Lembras-te carne? Um arrepio telepático vibrou nos bens municipais, e dando volta ao melhor de nós mesmos, deixou-nos sós, a esmo, espetacularmente sós e desarmados, que a nos amarmos tanto eis-nos morridos.
E mortos, e proscritos de toda comunhão no século (esta espira é testemunha, e conta), que restava das línguas infinitas que falávamos ou surdas se lambiam no céu da boca sempre azul e oco?
Que restava de nós, neste jardim ou nos arquivos, que restava de nós, mas que restava, que restava? Ai, nada mais restara, que tudo mais, na alva, se perdia, e contagiando o canto aos passarinhos, vinha até nós, podrido e trêmulo, anunciando que amor fizera um novo testamento, e suas prendas jaziam sem herdeiros num pátio branco e áureo de laranjas.

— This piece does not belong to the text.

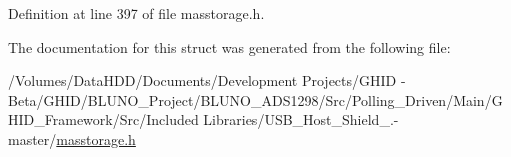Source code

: \-Definition at line 397 of file masstorage.\-h.



\-The documentation for this struct was generated from the following file\-:\begin{DoxyCompactItemize}
\item 
/\-Volumes/\-Data\-H\-D\-D/\-Documents/\-Development Projects/\-G\-H\-I\-D -\/ Beta/\-G\-H\-I\-D/\-B\-L\-U\-N\-O\-\_\-\-Project/\-B\-L\-U\-N\-O\-\_\-\-A\-D\-S1298/\-Src/\-Polling\-\_\-\-Driven/\-Main/\-G\-H\-I\-D\-\_\-\-Framework/\-Src/\-Included Libraries/\-U\-S\-B\-\_\-\-Host\-\_\-\-Shield\-\_.-\/master/\hyperlink{masstorage_8h}{masstorage.\-h}\end{DoxyCompactItemize}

Aqui se esgota o orvalho, e de lembrar nã há lembrança. Entrelaçados, insistíamos em ser; mas nosso espectro, submarino, à flor do tempo ia apontando, e já noturnos, rotos, desossados, nosso abraço doía para além da matéria esparsa em números.
Asa que ofereceste o pouso raro e dançarino e rotativo, cálculo, rosa grimpante e fina que à terra nos prendias e furtavas, enquanto a reta insigne da torre ia lavrando no campo desfolhado outras quimeras: sem ti não somos mais o que antes éramos.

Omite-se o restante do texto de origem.